[AIM OF THE TASK] Keep to one stretch of the data below, the lines from the one with "My name is Matheus" up to and including the one with "## &#x1f4c8; GitHub Stats", and return that stretch exactly.

[EXERCISE DATA]
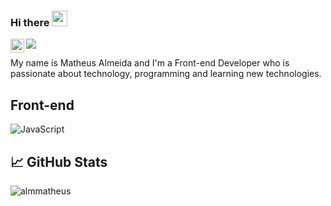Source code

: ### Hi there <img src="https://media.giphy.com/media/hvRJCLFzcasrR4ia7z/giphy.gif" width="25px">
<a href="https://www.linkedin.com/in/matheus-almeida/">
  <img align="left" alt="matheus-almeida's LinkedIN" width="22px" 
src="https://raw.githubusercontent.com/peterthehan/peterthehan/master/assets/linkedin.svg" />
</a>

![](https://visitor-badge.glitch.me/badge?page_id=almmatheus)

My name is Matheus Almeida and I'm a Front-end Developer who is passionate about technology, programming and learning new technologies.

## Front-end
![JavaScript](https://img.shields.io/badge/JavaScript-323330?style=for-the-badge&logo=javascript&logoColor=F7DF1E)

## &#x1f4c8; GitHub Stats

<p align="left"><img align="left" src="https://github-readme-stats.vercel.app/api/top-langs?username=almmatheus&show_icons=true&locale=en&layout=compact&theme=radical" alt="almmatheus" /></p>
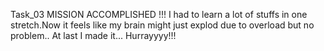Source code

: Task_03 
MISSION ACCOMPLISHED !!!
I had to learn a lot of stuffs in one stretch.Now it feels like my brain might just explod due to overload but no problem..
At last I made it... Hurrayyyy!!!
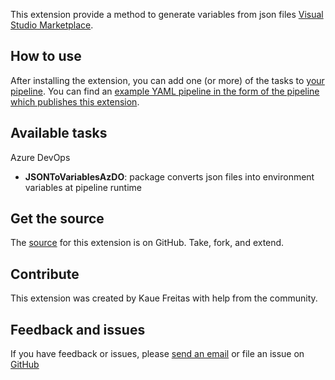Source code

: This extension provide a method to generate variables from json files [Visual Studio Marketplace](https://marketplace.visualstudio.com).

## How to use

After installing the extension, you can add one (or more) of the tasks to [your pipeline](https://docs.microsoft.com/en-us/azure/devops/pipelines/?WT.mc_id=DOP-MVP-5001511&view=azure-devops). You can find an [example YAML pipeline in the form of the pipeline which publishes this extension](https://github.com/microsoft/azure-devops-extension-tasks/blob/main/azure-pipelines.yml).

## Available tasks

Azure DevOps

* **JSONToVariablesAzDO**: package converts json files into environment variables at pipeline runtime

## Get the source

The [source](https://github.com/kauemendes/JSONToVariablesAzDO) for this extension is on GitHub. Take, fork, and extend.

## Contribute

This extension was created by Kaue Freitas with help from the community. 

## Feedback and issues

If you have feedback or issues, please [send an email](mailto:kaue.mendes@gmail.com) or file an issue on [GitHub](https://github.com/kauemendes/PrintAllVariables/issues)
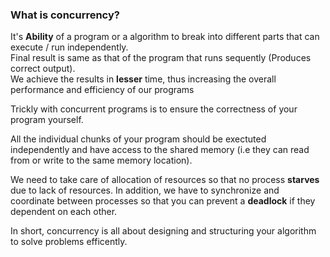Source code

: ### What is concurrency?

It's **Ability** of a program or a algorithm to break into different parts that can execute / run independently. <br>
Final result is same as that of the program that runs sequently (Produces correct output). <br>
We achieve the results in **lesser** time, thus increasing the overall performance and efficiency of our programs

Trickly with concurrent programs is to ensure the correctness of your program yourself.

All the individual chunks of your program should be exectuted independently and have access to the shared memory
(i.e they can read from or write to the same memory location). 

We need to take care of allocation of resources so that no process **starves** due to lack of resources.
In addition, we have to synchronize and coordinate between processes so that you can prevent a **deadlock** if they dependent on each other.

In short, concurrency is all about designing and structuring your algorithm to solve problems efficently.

* * *

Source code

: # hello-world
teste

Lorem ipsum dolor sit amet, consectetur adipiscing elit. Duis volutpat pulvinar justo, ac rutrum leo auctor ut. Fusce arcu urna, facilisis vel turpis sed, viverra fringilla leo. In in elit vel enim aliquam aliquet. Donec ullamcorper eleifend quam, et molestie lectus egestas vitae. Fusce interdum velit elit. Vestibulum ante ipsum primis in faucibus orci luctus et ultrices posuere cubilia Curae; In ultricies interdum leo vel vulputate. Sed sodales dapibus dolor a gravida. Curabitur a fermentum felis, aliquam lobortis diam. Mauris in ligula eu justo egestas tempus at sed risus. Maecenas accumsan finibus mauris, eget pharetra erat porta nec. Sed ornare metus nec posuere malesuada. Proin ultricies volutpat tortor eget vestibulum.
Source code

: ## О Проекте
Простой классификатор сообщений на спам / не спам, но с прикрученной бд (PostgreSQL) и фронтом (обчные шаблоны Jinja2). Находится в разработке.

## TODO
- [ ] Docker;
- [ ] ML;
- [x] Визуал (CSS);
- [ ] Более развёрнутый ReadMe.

[EXPECTED ANSWER]
My name is Matheus Almeida and I'm a Front-end Developer who is passionate about technology, programming and learning new technologies.

## Front-end
![JavaScript](https://img.shields.io/badge/JavaScript-323330?style=for-the-badge&logo=javascript&logoColor=F7DF1E)

## &#x1f4c8; GitHub Stats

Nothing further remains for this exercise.